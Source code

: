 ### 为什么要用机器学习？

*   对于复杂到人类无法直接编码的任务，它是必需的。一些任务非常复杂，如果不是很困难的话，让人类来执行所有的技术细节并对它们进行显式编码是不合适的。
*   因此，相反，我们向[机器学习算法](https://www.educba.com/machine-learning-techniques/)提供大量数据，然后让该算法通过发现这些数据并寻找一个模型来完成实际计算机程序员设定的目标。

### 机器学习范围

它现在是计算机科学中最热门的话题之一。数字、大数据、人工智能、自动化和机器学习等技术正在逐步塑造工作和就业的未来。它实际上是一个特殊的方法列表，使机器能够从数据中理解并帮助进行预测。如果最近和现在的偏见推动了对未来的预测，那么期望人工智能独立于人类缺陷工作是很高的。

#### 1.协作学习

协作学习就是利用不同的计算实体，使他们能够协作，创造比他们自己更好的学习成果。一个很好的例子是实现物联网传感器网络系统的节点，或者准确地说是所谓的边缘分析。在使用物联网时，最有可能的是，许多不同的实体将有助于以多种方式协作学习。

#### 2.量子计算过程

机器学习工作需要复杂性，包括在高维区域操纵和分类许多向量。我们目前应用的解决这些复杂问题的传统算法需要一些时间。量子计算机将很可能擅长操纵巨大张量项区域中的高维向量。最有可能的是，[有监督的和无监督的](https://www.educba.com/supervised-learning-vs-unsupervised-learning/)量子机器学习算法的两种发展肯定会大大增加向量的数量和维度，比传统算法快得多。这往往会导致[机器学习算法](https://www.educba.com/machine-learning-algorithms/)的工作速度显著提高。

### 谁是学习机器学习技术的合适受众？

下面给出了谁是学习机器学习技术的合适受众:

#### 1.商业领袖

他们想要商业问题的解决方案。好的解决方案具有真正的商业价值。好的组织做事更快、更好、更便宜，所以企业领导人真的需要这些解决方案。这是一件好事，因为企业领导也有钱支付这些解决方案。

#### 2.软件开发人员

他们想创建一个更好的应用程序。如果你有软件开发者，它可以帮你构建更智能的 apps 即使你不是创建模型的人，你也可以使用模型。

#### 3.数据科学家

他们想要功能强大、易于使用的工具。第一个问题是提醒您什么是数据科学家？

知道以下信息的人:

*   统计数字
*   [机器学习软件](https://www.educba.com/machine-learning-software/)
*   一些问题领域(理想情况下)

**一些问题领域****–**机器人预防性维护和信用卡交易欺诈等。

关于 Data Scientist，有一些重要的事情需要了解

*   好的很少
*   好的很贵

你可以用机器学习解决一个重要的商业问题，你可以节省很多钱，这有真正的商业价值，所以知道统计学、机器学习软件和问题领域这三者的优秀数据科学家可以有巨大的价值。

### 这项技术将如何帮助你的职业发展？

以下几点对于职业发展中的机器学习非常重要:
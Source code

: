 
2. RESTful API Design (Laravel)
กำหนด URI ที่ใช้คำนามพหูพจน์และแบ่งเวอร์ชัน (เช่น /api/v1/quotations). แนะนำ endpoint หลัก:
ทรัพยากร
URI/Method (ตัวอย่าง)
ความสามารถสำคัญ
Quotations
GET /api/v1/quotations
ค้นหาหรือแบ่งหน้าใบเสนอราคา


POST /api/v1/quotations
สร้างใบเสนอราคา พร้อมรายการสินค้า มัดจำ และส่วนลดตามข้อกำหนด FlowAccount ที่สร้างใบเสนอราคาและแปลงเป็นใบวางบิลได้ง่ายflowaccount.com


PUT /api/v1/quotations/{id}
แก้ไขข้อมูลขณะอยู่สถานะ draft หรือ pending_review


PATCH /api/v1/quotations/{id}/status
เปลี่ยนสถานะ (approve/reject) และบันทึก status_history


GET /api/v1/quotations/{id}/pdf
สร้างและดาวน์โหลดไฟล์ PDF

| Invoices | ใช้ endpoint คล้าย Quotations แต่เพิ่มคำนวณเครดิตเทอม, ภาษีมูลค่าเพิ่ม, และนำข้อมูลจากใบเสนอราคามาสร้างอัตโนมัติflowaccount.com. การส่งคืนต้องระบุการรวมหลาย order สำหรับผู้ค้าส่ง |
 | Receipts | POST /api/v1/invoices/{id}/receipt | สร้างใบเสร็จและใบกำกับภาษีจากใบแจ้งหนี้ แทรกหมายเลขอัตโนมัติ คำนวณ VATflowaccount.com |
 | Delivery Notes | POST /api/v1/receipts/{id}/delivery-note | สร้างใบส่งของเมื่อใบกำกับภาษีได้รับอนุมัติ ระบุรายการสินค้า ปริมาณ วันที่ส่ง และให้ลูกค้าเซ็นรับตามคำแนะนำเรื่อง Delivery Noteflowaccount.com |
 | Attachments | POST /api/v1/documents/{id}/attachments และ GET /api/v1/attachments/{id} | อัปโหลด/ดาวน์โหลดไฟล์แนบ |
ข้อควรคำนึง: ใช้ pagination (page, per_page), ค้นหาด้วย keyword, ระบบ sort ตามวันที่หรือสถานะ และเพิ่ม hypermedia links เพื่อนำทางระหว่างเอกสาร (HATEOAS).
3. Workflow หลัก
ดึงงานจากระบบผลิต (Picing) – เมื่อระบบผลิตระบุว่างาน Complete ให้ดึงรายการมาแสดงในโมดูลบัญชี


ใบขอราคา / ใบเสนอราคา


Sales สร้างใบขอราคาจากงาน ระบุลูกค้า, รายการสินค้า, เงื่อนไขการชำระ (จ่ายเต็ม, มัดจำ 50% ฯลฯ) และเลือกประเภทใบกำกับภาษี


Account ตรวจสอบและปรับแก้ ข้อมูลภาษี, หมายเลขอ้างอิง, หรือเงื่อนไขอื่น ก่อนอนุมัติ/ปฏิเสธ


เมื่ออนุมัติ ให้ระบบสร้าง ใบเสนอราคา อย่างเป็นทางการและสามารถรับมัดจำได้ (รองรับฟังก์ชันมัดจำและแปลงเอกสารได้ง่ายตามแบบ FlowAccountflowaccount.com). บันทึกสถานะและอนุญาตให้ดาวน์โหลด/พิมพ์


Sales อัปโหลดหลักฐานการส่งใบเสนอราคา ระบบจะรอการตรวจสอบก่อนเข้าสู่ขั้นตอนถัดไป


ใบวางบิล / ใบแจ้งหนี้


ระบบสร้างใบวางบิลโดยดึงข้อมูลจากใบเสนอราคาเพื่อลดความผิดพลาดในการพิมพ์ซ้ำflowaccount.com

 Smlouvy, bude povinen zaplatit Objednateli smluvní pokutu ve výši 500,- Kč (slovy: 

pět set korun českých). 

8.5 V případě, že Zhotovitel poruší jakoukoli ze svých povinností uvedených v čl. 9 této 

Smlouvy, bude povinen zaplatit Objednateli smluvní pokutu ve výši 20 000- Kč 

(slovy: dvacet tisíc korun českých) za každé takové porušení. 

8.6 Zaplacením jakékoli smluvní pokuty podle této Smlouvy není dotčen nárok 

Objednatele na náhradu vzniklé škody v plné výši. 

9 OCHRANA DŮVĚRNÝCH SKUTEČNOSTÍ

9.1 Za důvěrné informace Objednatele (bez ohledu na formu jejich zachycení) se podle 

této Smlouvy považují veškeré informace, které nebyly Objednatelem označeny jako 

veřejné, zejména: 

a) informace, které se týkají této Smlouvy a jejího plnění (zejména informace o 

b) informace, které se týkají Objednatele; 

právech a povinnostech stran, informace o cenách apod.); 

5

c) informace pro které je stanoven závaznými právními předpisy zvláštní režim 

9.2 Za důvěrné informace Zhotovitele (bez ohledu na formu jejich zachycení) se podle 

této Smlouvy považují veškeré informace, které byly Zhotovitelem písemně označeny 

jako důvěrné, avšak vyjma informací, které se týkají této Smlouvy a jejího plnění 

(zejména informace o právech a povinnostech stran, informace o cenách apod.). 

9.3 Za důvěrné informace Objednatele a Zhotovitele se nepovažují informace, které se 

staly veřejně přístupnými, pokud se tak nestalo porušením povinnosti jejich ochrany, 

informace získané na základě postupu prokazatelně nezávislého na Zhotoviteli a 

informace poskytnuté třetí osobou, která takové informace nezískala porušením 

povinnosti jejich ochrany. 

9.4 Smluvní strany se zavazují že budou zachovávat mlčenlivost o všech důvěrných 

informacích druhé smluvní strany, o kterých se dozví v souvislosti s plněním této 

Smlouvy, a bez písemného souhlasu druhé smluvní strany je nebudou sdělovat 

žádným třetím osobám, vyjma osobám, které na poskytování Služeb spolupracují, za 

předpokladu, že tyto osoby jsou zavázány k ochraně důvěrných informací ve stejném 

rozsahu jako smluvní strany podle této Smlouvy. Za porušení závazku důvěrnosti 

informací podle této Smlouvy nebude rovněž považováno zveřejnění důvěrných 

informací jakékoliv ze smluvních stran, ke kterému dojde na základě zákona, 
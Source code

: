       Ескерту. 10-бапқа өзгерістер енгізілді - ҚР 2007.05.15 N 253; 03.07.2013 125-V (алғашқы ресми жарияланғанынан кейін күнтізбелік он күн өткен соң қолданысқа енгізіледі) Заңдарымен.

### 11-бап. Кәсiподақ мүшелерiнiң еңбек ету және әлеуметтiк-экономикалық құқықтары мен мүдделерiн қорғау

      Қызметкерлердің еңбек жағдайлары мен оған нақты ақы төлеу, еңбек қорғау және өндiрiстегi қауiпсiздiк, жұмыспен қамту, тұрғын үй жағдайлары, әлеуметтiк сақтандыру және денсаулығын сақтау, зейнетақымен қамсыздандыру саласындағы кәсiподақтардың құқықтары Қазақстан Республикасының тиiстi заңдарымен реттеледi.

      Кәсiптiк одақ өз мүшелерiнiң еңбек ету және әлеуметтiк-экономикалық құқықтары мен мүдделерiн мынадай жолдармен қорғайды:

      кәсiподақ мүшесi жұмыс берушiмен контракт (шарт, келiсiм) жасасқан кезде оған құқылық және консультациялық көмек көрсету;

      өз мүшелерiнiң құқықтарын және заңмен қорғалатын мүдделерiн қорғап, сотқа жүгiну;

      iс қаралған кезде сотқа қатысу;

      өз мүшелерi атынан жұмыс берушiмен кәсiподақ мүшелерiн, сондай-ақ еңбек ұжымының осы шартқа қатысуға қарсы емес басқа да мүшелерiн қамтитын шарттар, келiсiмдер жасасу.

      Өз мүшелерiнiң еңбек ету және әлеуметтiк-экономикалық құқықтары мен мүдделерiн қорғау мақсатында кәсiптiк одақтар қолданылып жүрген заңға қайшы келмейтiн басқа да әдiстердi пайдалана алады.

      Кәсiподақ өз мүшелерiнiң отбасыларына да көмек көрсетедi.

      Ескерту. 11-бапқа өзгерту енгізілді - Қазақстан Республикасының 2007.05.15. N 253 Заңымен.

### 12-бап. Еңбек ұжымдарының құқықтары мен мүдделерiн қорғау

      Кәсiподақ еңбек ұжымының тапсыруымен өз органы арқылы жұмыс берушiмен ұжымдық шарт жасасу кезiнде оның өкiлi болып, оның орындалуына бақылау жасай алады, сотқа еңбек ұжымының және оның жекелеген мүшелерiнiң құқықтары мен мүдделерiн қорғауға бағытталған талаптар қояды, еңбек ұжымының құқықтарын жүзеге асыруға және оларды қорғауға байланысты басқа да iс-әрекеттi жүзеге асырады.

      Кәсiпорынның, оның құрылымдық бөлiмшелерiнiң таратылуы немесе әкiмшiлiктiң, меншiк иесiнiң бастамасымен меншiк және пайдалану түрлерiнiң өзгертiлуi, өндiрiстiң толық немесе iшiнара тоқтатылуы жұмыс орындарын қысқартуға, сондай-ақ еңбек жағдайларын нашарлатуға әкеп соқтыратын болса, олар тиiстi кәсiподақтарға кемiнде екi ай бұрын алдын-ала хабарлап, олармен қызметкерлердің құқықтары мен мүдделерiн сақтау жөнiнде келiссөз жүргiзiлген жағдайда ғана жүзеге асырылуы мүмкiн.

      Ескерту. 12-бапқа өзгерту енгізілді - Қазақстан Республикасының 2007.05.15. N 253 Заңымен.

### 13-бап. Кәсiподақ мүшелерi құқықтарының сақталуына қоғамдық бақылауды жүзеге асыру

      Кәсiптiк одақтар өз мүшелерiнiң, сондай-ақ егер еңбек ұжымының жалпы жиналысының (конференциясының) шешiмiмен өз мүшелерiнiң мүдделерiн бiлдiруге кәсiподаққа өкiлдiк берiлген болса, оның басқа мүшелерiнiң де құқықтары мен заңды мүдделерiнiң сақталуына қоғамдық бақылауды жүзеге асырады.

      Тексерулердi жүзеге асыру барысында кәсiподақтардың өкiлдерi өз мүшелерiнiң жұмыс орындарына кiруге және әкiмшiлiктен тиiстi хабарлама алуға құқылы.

════

**WHAT YOU HAVE TO DO**
Copy out the lines above exactly, beginning at the one that contains "เปลี่ยนสถานะ (approve/reject) และบันทึก" and ending at the one that contains "50% ฯลฯ) และเลือกประเภทใบกำกับภาษี".

**PROBLEM SOLUTION**
เปลี่ยนสถานะ (approve/reject) และบันทึก status_history


GET /api/v1/quotations/{id}/pdf
สร้างและดาวน์โหลดไฟล์ PDF

| Invoices | ใช้ endpoint คล้าย Quotations แต่เพิ่มคำนวณเครดิตเทอม, ภาษีมูลค่าเพิ่ม, และนำข้อมูลจากใบเสนอราคามาสร้างอัตโนมัติflowaccount.com. การส่งคืนต้องระบุการรวมหลาย order สำหรับผู้ค้าส่ง |
 | Receipts | POST /api/v1/invoices/{id}/receipt | สร้างใบเสร็จและใบกำกับภาษีจากใบแจ้งหนี้ แทรกหมายเลขอัตโนมัติ คำนวณ VATflowaccount.com |
 | Delivery Notes | POST /api/v1/receipts/{id}/delivery-note | สร้างใบส่งของเมื่อใบกำกับภาษีได้รับอนุมัติ ระบุรายการสินค้า ปริมาณ วันที่ส่ง และให้ลูกค้าเซ็นรับตามคำแนะนำเรื่อง Delivery Noteflowaccount.com |
 | Attachments | POST /api/v1/documents/{id}/attachments และ GET /api/v1/attachments/{id} | อัปโหลด/ดาวน์โหลดไฟล์แนบ |
ข้อควรคำนึง: ใช้ pagination (page, per_page), ค้นหาด้วย keyword, ระบบ sort ตามวันที่หรือสถานะ และเพิ่ม hypermedia links เพื่อนำทางระหว่างเอกสาร (HATEOAS).
3. Workflow หลัก
ดึงงานจากระบบผลิต (Picing) – เมื่อระบบผลิตระบุว่างาน Complete ให้ดึงรายการมาแสดงในโมดูลบัญชี


ใบขอราคา / ใบเสนอราคา


Sales สร้างใบขอราคาจากงาน ระบุลูกค้า, รายการสินค้า, เงื่อนไขการชำระ (จ่ายเต็ม, มัดจำ 50% ฯลฯ) และเลือกประเภทใบกำกับภาษี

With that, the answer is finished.